*Prompt*
Line filter on the word "input": copy each matching line from the entries.

*Provided material*
|---|

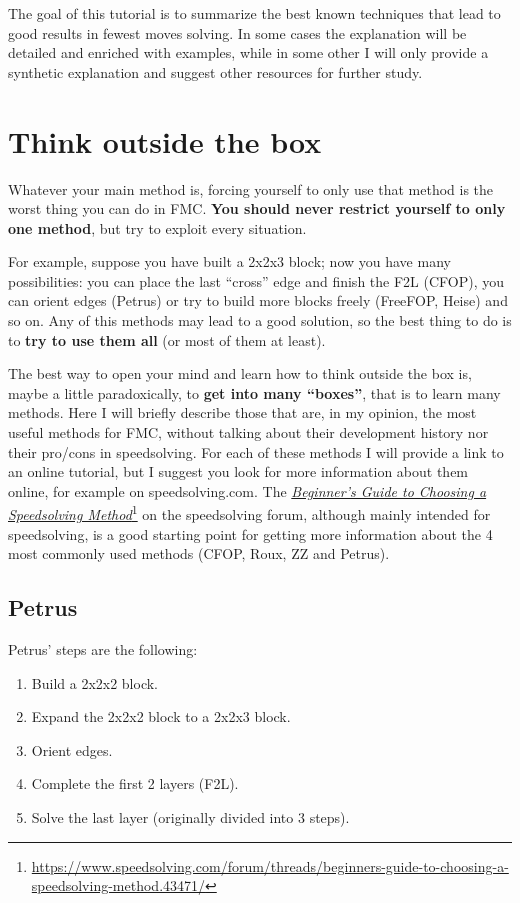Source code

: \documentclass[11pt,a4paper]{book}
\begin{document}
The goal of this tutorial is to summarize the best known techniques that lead to good results in fewest moves solving. In some cases the explanation will be detailed and enriched with examples, while in some other I will only provide a synthetic explanation and suggest other resources for further study.

\chapter{Think outside the box}

Whatever your main method is, forcing yourself to only use that method is the worst thing you can do in FMC. \textbf{You should never restrict yourself to only one method}, but try to exploit every situation.

For example, suppose you have built a 2x2x3 block; now you have many possibilities: you can place the last ``cross'' edge and finish the F2L (CFOP), you can orient edges (Petrus) or try to build more blocks freely (FreeFOP, Heise) and so on. Any of this methods may lead to a good solution, so the best thing to do is to \textbf{try to use them all} (or most of them at least).

The best way to open your mind and learn how to think outside the box is, maybe a little paradoxically, to \textbf{get into many ``boxes''}, that is to learn many methods. Here I will briefly describe those that are, in my opinion, the most useful methods for FMC, without talking about their development history nor their pro/cons in speedsolving. For each of these methods I will provide a link to an online tutorial, but I suggest you look for more information about them online, for example on speedsolving.com. The
\href{https://www.speedsolving.com/forum/threads/beginners-guide-to-choosing-a-speedsolving-method.43471/}{\emph{Beginner's Guide to Choosing a Speedsolving Method}}\footnote{\url{https://www.speedsolving.com/forum/threads/beginners-guide-to-choosing-a-speedsolving-method.43471/}} on the speedsolving forum, although mainly intended for speedsolving, is a good starting point for getting more information about the 4 most commonly used methods (CFOP, Roux, ZZ and Petrus).

\section{Petrus}

Petrus' steps are the following:
\begin{enumerate}
\item Build a 2x2x2 block.
\item Expand the 2x2x2 block to a 2x2x3 block.
\item Orient edges.
\item Complete the first 2 layers (F2L).
\item Solve the last layer (originally divided into 3 steps).
\end{enumerate}
\end{document}
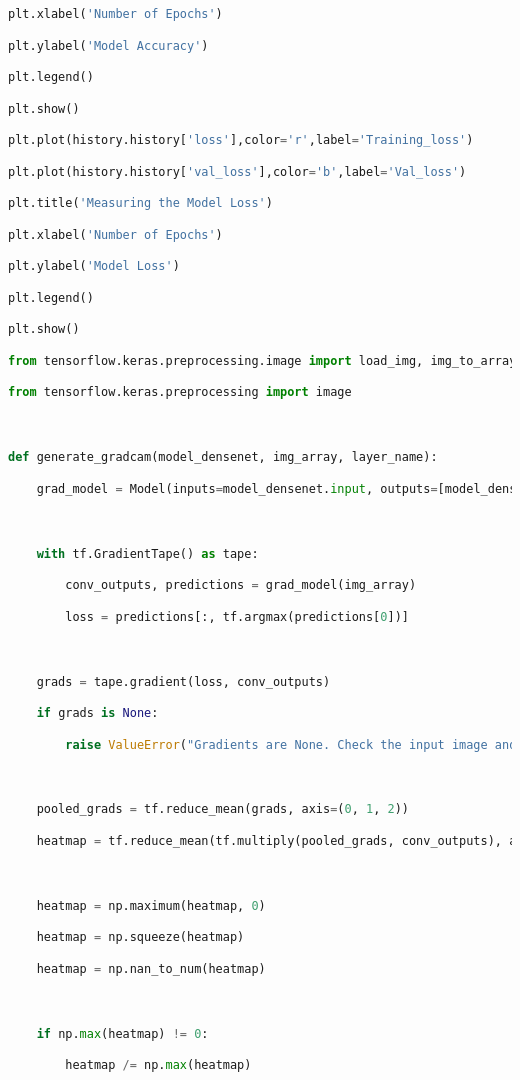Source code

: \documentclass{article}
\begin{document}
\begin{lstlisting}[style=mystyle,language=Python]
plt.xlabel('Number of Epochs')

plt.ylabel('Model Accuracy')

plt.legend()

plt.show()

plt.plot(history.history['loss'],color='r',label='Training_loss')

plt.plot(history.history['val_loss'],color='b',label='Val_loss')

plt.title('Measuring the Model Loss')

plt.xlabel('Number of Epochs')

plt.ylabel('Model Loss')

plt.legend()

plt.show()

from tensorflow.keras.preprocessing.image import load_img, img_to_array

from tensorflow.keras.preprocessing import image



def generate_gradcam(model_densenet, img_array, layer_name):

    grad_model = Model(inputs=model_densenet.input, outputs=[model_densenet.get_layer(layer_name).output, model_densenet.output])



    with tf.GradientTape() as tape:

        conv_outputs, predictions = grad_model(img_array)

        loss = predictions[:, tf.argmax(predictions[0])]



    grads = tape.gradient(loss, conv_outputs)

    if grads is None:

        raise ValueError("Gradients are None. Check the input image and model.")



    pooled_grads = tf.reduce_mean(grads, axis=(0, 1, 2))

    heatmap = tf.reduce_mean(tf.multiply(pooled_grads, conv_outputs), axis=-1)



    heatmap = np.maximum(heatmap, 0)

    heatmap = np.squeeze(heatmap)

    heatmap = np.nan_to_num(heatmap)



    if np.max(heatmap) != 0:

        heatmap /= np.max(heatmap)




\end{lstlisting}
\end{document}
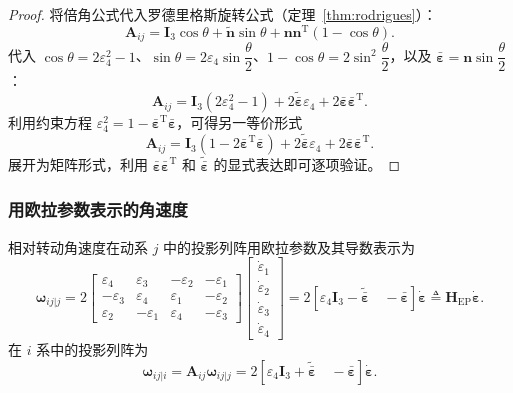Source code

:\begin{proof}
	将倍角公式代入罗德里格斯旋转公式（定理~\ref{thm:rodrigues}）：
	$$
	\boldsymbol{A}_{ij}=\boldsymbol{I}_3\cos\theta+\tilde{\boldsymbol{n}}\sin\theta+\boldsymbol{n}\boldsymbol{n}^{\mathrm{T}}(1-\cos\theta).
	$$
	代入 $\cos\theta=2\varepsilon_4^2-1$、$\sin\theta=2\varepsilon_4\sin\dfrac{\theta}{2}$、$1-\cos\theta=2\sin^2\dfrac{\theta}{2}$，以及 $\bar{\boldsymbol{\varepsilon}}=\boldsymbol{n}\sin\dfrac{\theta}{2}$：
	$$
	\boldsymbol{A}_{ij}=\boldsymbol{I}_3(2\varepsilon_4^2-1)+2\tilde{\bar{\boldsymbol{\varepsilon}}}\varepsilon_4+2\bar{\boldsymbol{\varepsilon}}\bar{\boldsymbol{\varepsilon}}^{\mathrm{T}}.
	$$
	利用约束方程 $\varepsilon_4^2=1-\bar{\boldsymbol{\varepsilon}}^{\mathrm{T}}\bar{\boldsymbol{\varepsilon}}$，可得另一等价形式
	$$
	\boldsymbol{A}_{ij}=\boldsymbol{I}_3(1-2\bar{\boldsymbol{\varepsilon}}^{\mathrm{T}}\bar{\boldsymbol{\varepsilon}})+2\tilde{\bar{\boldsymbol{\varepsilon}}}\varepsilon_4+2\bar{\boldsymbol{\varepsilon}}\bar{\boldsymbol{\varepsilon}}^{\mathrm{T}}.
	$$
	展开为矩阵形式，利用 $\bar{\boldsymbol{\varepsilon}}\bar{\boldsymbol{\varepsilon}}^{\mathrm{T}}$ 和 $\tilde{\bar{\boldsymbol{\varepsilon}}}$ 的显式表达即可逐项验证。
\end{proof}

\subsubsection{用欧拉参数表示的角速度}

\begin{theorem}[欧拉参数表示的角速度]\label{thm:omega-euler-params}
	相对转动角速度在动系 $j$ 中的投影列阵用欧拉参数及其导数表示为
	$$
	\boldsymbol{\omega}_{ij|j}=2
	\begin{bmatrix}
		\varepsilon_4 & \varepsilon_3 & -\varepsilon_2 & -\varepsilon_1\\
		-\varepsilon_3 & \varepsilon_4 & \varepsilon_1 & -\varepsilon_2\\
		\varepsilon_2 & -\varepsilon_1 & \varepsilon_4 & -\varepsilon_3
	\end{bmatrix}
	\begin{bmatrix}
		\dot{\varepsilon}_1\\ \dot{\varepsilon}_2\\ \dot{\varepsilon}_3\\ \dot{\varepsilon}_4
	\end{bmatrix}
	=2\left[\varepsilon_4\boldsymbol{I}_3-\tilde{\bar{\boldsymbol{\varepsilon}}}\quad -\bar{\boldsymbol{\varepsilon}}\right]\dot{\boldsymbol{\varepsilon}}
	\triangleq\boldsymbol{H}_{\mathrm{EP}}\dot{\boldsymbol{\varepsilon}}.
	$$
	在 $i$ 系中的投影列阵为
	$$
	\boldsymbol{\omega}_{ij|i}=\boldsymbol{A}_{ij}\boldsymbol{\omega}_{ij|j}
	=2\left[\varepsilon_4\boldsymbol{I}_3+\tilde{\bar{\boldsymbol{\varepsilon}}}\quad -\bar{\boldsymbol{\varepsilon}}\right]\dot{\boldsymbol{\varepsilon}}.
	$$
\end{theorem}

|---|

*Solution for this task*
    grad_model = Model(inputs=model_densenet.input, outputs=[model_densenet.get_layer(layer_name).output, model_densenet.output])
        raise ValueError("Gradients are None. Check the input image and model.")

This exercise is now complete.